## What to do
Copy, from the entries below, each line in which the string "resolveChecks" appears.

++++++++++++++++++++

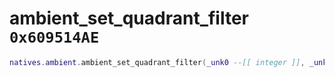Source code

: # ambient_set_quadrant_filter `0x609514AE`

```lua
natives.ambient.ambient_set_quadrant_filter(_unk0 --[[ integer ]], _unk1 --[[ integer ]], _unk2 --[[ integer ]], _unk3 --[[ integer ]])
```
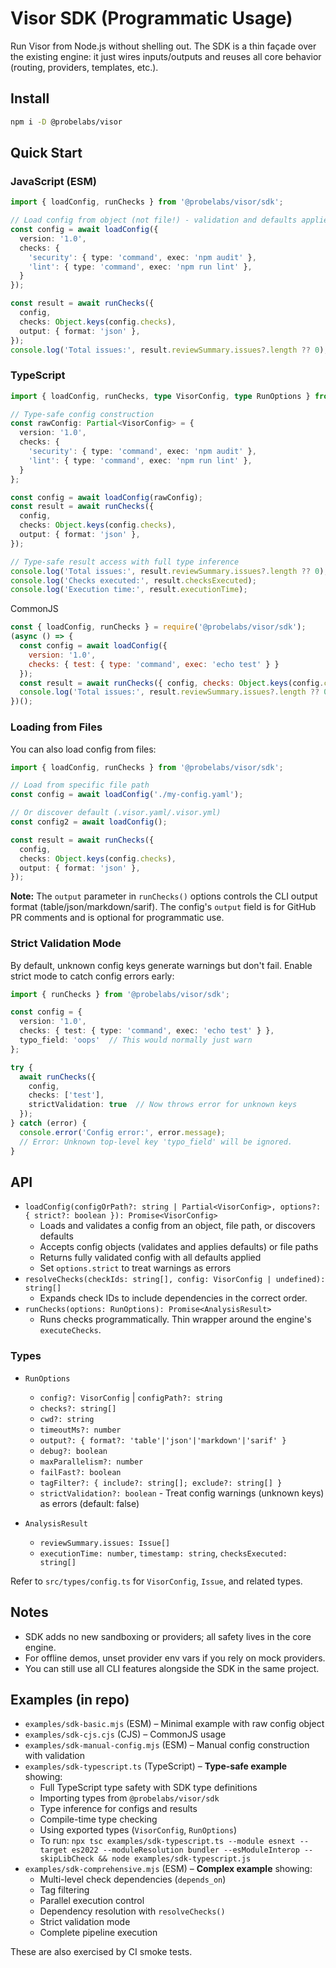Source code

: # Visor SDK (Programmatic Usage)

Run Visor from Node.js without shelling out. The SDK is a thin façade over the existing engine: it just wires inputs/outputs and reuses all core behavior (routing, providers, templates, etc.).

## Install

```bash
npm i -D @probelabs/visor
```

## Quick Start

### JavaScript (ESM)
```ts
import { loadConfig, runChecks } from '@probelabs/visor/sdk';

// Load config from object (not file!) - validation and defaults applied
const config = await loadConfig({
  version: '1.0',
  checks: {
    'security': { type: 'command', exec: 'npm audit' },
    'lint': { type: 'command', exec: 'npm run lint' },
  }
});

const result = await runChecks({
  config,
  checks: Object.keys(config.checks),
  output: { format: 'json' },
});
console.log('Total issues:', result.reviewSummary.issues?.length ?? 0);
```

### TypeScript
```typescript
import { loadConfig, runChecks, type VisorConfig, type RunOptions } from '@probelabs/visor/sdk';

// Type-safe config construction
const rawConfig: Partial<VisorConfig> = {
  version: '1.0',
  checks: {
    'security': { type: 'command', exec: 'npm audit' },
    'lint': { type: 'command', exec: 'npm run lint' },
  }
};

const config = await loadConfig(rawConfig);
const result = await runChecks({
  config,
  checks: Object.keys(config.checks),
  output: { format: 'json' },
});

// Type-safe result access with full type inference
console.log('Total issues:', result.reviewSummary.issues?.length ?? 0);
console.log('Checks executed:', result.checksExecuted);
console.log('Execution time:', result.executionTime);
```

CommonJS
```js
const { loadConfig, runChecks } = require('@probelabs/visor/sdk');
(async () => {
  const config = await loadConfig({
    version: '1.0',
    checks: { test: { type: 'command', exec: 'echo test' } }
  });
  const result = await runChecks({ config, checks: Object.keys(config.checks), output: { format: 'json' } });
  console.log('Total issues:', result.reviewSummary.issues?.length ?? 0);
})();
```

### Loading from Files

You can also load config from files:

```ts
import { loadConfig, runChecks } from '@probelabs/visor/sdk';

// Load from specific file path
const config = await loadConfig('./my-config.yaml');

// Or discover default (.visor.yaml/.visor.yml)
const config2 = await loadConfig();

const result = await runChecks({
  config,
  checks: Object.keys(config.checks),
  output: { format: 'json' },
});
```

**Note:** The `output` parameter in `runChecks()` options controls the CLI output format (table/json/markdown/sarif). The config's `output` field is for GitHub PR comments and is optional for programmatic use.

### Strict Validation Mode

By default, unknown config keys generate warnings but don't fail. Enable strict mode to catch config errors early:

```ts
import { runChecks } from '@probelabs/visor/sdk';

const config = {
  version: '1.0',
  checks: { test: { type: 'command', exec: 'echo test' } },
  typo_field: 'oops'  // This would normally just warn
};

try {
  await runChecks({
    config,
    checks: ['test'],
    strictValidation: true  // Now throws error for unknown keys
  });
} catch (error) {
  console.error('Config error:', error.message);
  // Error: Unknown top-level key 'typo_field' will be ignored.
}
```

## API

- `loadConfig(configOrPath?: string | Partial<VisorConfig>, options?: { strict?: boolean }): Promise<VisorConfig>`
  - Loads and validates a config from an object, file path, or discovers defaults
  - Accepts config objects (validates and applies defaults) or file paths
  - Returns fully validated config with all defaults applied
  - Set `options.strict` to treat warnings as errors
- `resolveChecks(checkIds: string[], config: VisorConfig | undefined): string[]`
  - Expands check IDs to include dependencies in the correct order.
- `runChecks(options: RunOptions): Promise<AnalysisResult>`
  - Runs checks programmatically. Thin wrapper around the engine's `executeChecks`.

### Types

- `RunOptions`
  - `config?: VisorConfig` | `configPath?: string`
  - `checks?: string[]`
  - `cwd?: string`
  - `timeoutMs?: number`
  - `output?: { format?: 'table'|'json'|'markdown'|'sarif' }`
  - `debug?: boolean`
  - `maxParallelism?: number`
  - `failFast?: boolean`
  - `tagFilter?: { include?: string[]; exclude?: string[] }`
  - `strictValidation?: boolean` - Treat config warnings (unknown keys) as errors (default: false)

- `AnalysisResult`
  - `reviewSummary.issues: Issue[]`
  - `executionTime: number`, `timestamp: string`, `checksExecuted: string[]`

Refer to `src/types/config.ts` for `VisorConfig`, `Issue`, and related types.

## Notes

- SDK adds no new sandboxing or providers; all safety lives in the core engine.
- For offline demos, unset provider env vars if you rely on mock providers.
- You can still use all CLI features alongside the SDK in the same project.

## Examples (in repo)

- `examples/sdk-basic.mjs` (ESM) – Minimal example with raw config object
- `examples/sdk-cjs.cjs` (CJS) – CommonJS usage
- `examples/sdk-manual-config.mjs` (ESM) – Manual config construction with validation
- `examples/sdk-typescript.ts` (TypeScript) – **Type-safe example** showing:
  - Full TypeScript type safety with SDK type definitions
  - Importing types from `@probelabs/visor/sdk`
  - Type inference for configs and results
  - Compile-time type checking
  - Using exported types (`VisorConfig`, `RunOptions`)
  - To run: `npx tsc examples/sdk-typescript.ts --module esnext --target es2022 --moduleResolution bundler --esModuleInterop --skipLibCheck && node examples/sdk-typescript.js`
- `examples/sdk-comprehensive.mjs` (ESM) – **Complex example** showing:
  - Multi-level check dependencies (`depends_on`)
  - Tag filtering
  - Parallel execution control
  - Dependency resolution with `resolveChecks()`
  - Strict validation mode
  - Complete pipeline execution

These are also exercised by CI smoke tests.
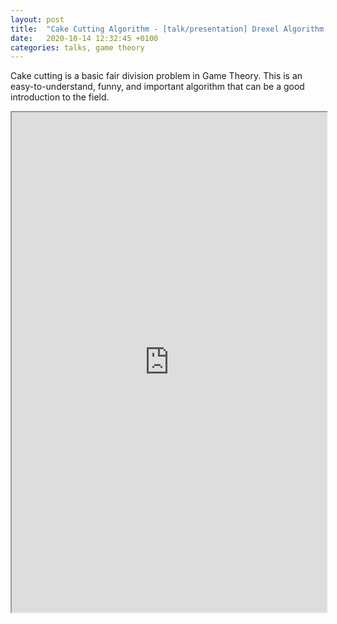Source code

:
```yaml
---
layout: post
title:  "Cake Cutting Algorithm - [talk/presentation] Drexel Algorithm & Data Structure club"
date:   2020-10-14 12:32:45 +0100
categories: talks, game theory
---
```

Cake cutting is a basic fair division problem in Game Theory. This is an easy-to-understand, funny, and important algorithm that can be a good introduction to the field.

<iframe src="https://drive.google.com/file/d/16MNVIxFmXgKZ3qUnyr1heqbOklMPB19T/preview" width="100%" height="800" scrollbar=0 view=Fit></iframe>
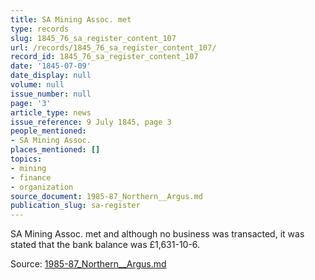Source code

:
 ```yaml
---
title: SA Mining Assoc. met
type: records
slug: 1845_76_sa_register_content_107
url: /records/1845_76_sa_register_content_107/
record_id: 1845_76_sa_register_content_107
date: '1845-07-09'
date_display: null
volume: null
issue_number: null
page: '3'
article_type: news
issue_reference: 9 July 1845, page 3
people_mentioned:
- SA Mining Assoc.
places_mentioned: []
topics:
- mining
- finance
- organization
source_document: 1985-87_Northern__Argus.md
publication_slug: sa-register
---
```


SA Mining Assoc. met and although no business was transacted, it was stated that the bank balance was £1,631-10-6.

Source: [1985-87_Northern__Argus.md](/downloads/markdown/1985-87_Northern__Argus.md)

++++++++++++++++++++

## Response below
- `resolveChecks(checkIds: string[], config: VisorConfig | undefined): string[]`
  - Dependency resolution with `resolveChecks()`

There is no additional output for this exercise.